The Jews believed that, according to Micah 5:2, the birth of the Messiah would take place at Bethlehem, and nowhere else. Nathanael held the same opinion as his countrymen, and believed that the great “good” which they were all expecting could not come from Nazareth. This is probably what Nathanael meant. Moreover, there does not seem to be any evidence that the inhabitants of Galilee were in any respect inferior, or that a Galilean was held in contempt, in the time of our Lord. (See Dr. Merrill's Galilee in the Time of Christ.)
The inscriptions on the cross identified our Lord as Jesus of Nazareth, the King of the Jews.
Nazareth, Israel—satellite view
Modern Nazareth is the largest city in northern Israel, with population of 80-thousand (2017). Nazareth Village is a non-profit living museum that recreates life in the biblical city and claims to preserve “the last remaining fields worked by Jesus’ friends, family and fellow villagers. The surrounding terraces and farm features did exist in Jesus’ time. Today, Nazareth Village features a carefully researched re-creation of Jesus hometown. The original farm has been restored with olive trees, terraces, ancient wine press, irrigation system and stone quarry. Exact replicas of first century houses, synagogue, mikveh and olive presses have been carefully built using the same methods that would have been used by Joseph the carpenter. The scenes are brought to life as “Villagers” populate the farm and houses, living and working with the same type of clothing, pottery, tools and methods that Mary and Jesus would have used.”

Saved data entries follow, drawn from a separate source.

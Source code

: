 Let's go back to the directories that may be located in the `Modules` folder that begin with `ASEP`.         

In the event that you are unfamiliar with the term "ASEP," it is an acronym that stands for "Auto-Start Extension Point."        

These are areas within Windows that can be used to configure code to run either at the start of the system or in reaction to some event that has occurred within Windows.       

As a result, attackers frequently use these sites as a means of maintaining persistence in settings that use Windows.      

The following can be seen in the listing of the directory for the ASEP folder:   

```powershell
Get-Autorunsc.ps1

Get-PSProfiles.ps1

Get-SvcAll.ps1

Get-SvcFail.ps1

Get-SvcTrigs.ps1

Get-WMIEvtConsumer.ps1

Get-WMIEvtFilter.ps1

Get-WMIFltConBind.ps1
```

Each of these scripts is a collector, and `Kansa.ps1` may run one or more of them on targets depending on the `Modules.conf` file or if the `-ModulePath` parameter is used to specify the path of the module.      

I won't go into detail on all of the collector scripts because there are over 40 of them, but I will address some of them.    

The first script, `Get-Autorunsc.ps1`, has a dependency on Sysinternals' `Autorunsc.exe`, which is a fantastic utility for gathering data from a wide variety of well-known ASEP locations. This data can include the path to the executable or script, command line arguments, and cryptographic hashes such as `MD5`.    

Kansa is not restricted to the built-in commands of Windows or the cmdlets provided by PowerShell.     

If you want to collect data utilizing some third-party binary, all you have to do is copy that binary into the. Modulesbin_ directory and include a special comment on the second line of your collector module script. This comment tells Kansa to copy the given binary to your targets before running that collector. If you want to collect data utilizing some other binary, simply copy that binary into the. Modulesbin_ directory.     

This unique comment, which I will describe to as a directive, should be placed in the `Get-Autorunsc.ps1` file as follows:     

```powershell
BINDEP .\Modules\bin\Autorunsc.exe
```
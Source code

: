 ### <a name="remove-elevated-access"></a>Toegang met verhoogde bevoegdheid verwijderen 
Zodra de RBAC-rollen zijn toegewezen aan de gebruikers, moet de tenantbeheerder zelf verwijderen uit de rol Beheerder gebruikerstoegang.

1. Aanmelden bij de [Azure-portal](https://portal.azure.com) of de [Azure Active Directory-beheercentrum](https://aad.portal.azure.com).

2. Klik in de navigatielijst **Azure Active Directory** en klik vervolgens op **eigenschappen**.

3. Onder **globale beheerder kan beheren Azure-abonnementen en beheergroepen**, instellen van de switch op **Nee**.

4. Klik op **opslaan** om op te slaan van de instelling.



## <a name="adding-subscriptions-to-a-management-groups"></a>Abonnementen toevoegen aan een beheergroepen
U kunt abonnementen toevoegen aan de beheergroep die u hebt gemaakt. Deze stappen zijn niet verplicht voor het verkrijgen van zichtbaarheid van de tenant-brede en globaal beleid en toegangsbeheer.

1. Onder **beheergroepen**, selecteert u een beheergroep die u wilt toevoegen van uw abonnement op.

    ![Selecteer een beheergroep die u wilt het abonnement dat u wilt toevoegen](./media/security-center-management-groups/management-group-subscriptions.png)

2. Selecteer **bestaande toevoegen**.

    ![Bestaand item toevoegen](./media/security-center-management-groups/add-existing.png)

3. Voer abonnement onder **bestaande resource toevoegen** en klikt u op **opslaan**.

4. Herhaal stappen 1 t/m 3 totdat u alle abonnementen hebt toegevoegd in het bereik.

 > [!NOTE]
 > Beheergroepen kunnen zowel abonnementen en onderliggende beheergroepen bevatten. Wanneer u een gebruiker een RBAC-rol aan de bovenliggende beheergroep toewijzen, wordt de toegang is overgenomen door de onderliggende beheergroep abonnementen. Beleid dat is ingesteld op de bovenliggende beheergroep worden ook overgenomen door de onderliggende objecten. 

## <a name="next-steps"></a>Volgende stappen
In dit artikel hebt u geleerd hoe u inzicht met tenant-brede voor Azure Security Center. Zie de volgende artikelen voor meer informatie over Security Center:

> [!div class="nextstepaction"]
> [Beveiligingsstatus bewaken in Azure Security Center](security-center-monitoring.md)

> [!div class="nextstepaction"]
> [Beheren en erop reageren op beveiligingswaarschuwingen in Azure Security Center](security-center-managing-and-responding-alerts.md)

The largest Roman Catholic church in the Middle East (Basilica of the Annunciation) is built where they claim Mary lived (“The Holy House”)—and where an angel of the LORD announced her part in the coming of the Messiah. A Greek Orthodox church claims it is on the actual location of the Divine announcement. A smaller Catholic church claims to be built on the location of the synagogue where Jesus taught. Another Catholic church claims it is where Joseph’s workshop stood, while another says it marks where, after His resurrection, Christ ate with His disciples. Another Catholic church claims to be located near a cliff where local Jews took Jesus. A well is called “Mary’s Well.” None of these traditional sites are traceable back to the time of Jesus, and they have no authority.
The name Nazareth perhaps means ‘a watch tower’ (now en-Nasrah), but is connected in the New Testament with Netzer, ‘a branch’ (Isaiah 4:2; Jeremiah 23:5; Zechariah 3:8; 6:12; Matthew 2:23), Nazarene being quite a different word from Nazarite.”